• **Work instruction**:
For this exercise, return exactly the lines of the material below that begin at the one with "3. Handle a player clicking a button" and stop after the one with "Loop through the".

• **Input for this task**:
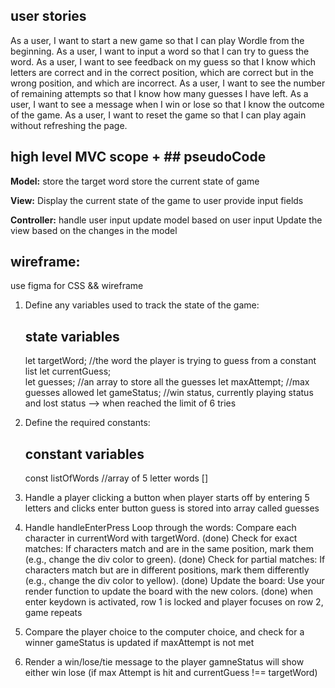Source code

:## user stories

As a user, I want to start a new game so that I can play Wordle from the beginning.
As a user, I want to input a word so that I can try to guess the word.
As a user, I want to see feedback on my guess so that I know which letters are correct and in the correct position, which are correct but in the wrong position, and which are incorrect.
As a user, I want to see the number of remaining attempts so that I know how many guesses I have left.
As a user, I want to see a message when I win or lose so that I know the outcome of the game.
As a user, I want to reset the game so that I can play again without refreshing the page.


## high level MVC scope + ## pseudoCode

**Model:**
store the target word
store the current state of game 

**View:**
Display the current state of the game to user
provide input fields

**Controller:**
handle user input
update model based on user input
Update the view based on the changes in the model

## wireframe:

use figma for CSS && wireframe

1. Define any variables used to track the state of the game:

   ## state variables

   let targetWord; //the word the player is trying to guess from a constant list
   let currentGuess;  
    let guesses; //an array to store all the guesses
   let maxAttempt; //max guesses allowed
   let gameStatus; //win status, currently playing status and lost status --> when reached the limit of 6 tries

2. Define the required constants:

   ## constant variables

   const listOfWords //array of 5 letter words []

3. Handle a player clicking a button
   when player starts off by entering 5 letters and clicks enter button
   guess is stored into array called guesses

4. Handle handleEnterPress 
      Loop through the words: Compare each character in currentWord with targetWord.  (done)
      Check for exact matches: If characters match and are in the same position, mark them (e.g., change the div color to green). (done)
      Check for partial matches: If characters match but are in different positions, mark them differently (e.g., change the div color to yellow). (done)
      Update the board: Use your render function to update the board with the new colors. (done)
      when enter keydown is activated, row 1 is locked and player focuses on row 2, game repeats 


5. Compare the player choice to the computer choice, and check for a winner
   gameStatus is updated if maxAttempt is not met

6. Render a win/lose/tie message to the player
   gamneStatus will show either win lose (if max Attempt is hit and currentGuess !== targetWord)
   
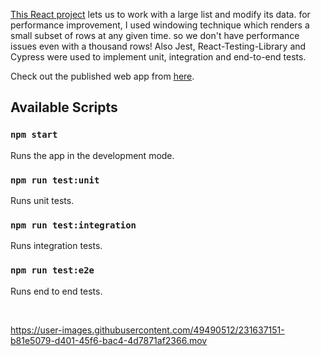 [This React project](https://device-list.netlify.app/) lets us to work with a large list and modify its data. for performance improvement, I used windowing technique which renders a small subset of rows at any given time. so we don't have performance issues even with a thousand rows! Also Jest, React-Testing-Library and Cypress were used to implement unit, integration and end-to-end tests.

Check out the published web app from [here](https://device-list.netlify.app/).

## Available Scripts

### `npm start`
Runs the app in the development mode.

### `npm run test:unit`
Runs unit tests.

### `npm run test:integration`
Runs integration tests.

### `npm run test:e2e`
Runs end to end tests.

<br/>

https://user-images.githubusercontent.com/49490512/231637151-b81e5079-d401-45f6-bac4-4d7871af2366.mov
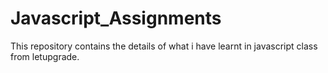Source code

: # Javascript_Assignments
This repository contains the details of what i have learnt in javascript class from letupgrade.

• **Solution for this problem**:
3. Handle a player clicking a button
   when player starts off by entering 5 letters and clicks enter button
   guess is stored into array called guesses

4. Handle handleEnterPress 
      Loop through the words: Compare each character in currentWord with targetWord.  (done)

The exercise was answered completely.